Venons-en au fait : lorsque vous orchestrez une pièce de musique ou que vous écrivez pour un effectif instrumental assez fourni, il convient de garder à l’esprit une spécificité orchestrale : L’inertie, pratiquement inexistante dans une pièce pour instrument solo ou pour une toute petite formation, devient un élément palpable qu’il convient de prendre en compte dans l’écriture orchestrale. L’orchestre est donc davantage tributaire de l’inertie du jeu collectif, mais en contrepartie plus mouvant dans ses possibilités.
Cette inertie réduit de fait l’amplitude des tempos possibles : pour obtenir la même énergie, une pièce rapide peut être jouée plus lentement à l’orchestre, la puissance orchestrale, combinée à une meilleure mise en place, compensant pour les crans de métronome perdus. À l’inverse, une pièce très lente est très difficile à jouer en place, à cause de l’imprécision des attaques, de la différence d’attaques entre les familles d’instruments (attaques plus ou moins directes) et du décalage entre le geste du chef d’orchestre et le jeu réel des musiciens, sans oublier parfois la sensation de “jouer sur des œufs” du côté des musiciens ! C’est pourquoi les pièces lentes sont généralement mieux exécutées un peu plus rapidement.
En pratique, pour l’orchestration d’une pièce pour piano par exemple, il vous suffit de vous imaginer face à un orchestre puis dans différent pupitres, et de vous demander si le tempo original est raisonnablement adapté pour le nouveau médium. Si ce n’est pas le cas, modifiez-le légèrement puis refaites ce test mental jusqu’à trouver le meilleur compromis. (De toute façon, le chef d’orchestre adaptera le tempo au niveau de l’orchestre, à son propre niveau, et à sa vision de la pièce, mais mieux vaut dès le départ être le plus clair possible vis-à-vis de “votre” vision pour éviter les mauvaises surprises.)
Lorsque vous composez directement pour orchestre, de même, il vous faut réfléchir à la puissance orchestrale et à l’énergie que vous souhaitez dégager dans les différents passages : souvent, l’écoute intérieure, moins puissante et convaincante qu’un orchestre réel, vous fait entendre la pièce plus rapidement que nécessaire pour obtenir une dose d’énergie donnée. Comme vous n’êtes pas tributaire de l’œuvre d’un autre, votre marge de manœuvre est cette fois plus étendue que précédemment. Vous pouvez alors apporter des modifications plus en profondeur si nécessaire.

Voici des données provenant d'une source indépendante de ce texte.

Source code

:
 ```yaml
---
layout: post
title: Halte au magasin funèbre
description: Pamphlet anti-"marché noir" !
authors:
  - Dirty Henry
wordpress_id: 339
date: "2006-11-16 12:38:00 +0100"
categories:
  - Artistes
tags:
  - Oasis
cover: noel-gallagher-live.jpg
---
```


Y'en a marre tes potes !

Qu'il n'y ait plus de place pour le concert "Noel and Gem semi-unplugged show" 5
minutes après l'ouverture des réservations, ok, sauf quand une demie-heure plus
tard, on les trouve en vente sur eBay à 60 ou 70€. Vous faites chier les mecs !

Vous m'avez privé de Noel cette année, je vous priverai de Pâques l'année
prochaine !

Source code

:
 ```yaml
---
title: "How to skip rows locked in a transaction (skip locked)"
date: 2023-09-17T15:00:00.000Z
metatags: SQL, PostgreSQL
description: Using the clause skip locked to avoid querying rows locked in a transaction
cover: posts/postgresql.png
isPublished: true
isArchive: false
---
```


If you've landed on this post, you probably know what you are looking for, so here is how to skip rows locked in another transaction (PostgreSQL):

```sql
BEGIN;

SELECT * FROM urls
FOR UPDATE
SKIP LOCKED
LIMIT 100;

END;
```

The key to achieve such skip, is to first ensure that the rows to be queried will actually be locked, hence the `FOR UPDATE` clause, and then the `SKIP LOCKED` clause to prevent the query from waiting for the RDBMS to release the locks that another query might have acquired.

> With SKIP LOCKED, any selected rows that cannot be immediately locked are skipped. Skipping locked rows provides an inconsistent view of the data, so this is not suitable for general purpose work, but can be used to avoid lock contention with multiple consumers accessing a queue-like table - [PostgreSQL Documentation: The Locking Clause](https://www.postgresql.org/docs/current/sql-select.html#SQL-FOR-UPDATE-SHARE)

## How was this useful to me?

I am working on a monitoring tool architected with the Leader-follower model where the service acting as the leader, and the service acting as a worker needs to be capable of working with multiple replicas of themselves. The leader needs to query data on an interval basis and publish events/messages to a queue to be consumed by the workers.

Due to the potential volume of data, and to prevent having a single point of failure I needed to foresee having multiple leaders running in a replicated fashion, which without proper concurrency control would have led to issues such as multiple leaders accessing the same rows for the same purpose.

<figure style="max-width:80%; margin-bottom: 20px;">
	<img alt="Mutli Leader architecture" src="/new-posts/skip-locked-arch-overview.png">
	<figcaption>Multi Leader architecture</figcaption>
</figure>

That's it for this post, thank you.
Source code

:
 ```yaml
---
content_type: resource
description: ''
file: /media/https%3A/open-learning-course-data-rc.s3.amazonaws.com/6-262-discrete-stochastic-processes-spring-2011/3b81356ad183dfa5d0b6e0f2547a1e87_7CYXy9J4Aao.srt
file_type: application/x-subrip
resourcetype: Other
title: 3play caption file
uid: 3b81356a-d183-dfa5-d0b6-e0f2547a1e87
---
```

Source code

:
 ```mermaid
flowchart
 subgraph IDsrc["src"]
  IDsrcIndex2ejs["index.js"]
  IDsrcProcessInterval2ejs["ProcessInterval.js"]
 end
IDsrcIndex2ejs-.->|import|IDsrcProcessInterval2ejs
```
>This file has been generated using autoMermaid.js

Quoi qu’il en soit, et particulièrement en musique de film, où le tempo est critique pour la synchronisation, ne négligez pas ce paramètre du rapport énergie/tempo-d’exécution ! Celui-ci peut être tellement trompeur…
Pour terminer sur une petite anecdote, je me souviens d’une interview de Don Davis, qui racontait que dans une séquence de la trilogie Matrix, la musique accélérait régulièrement, par palier. À un moment donné, l’orchestre n’était plus en mesure de jouer encore plus vite. Ils ont donc enregistré la section en gardant le même tempo puis accéléré l’enregistrement pour correspondre au timing et à l’intention musicale !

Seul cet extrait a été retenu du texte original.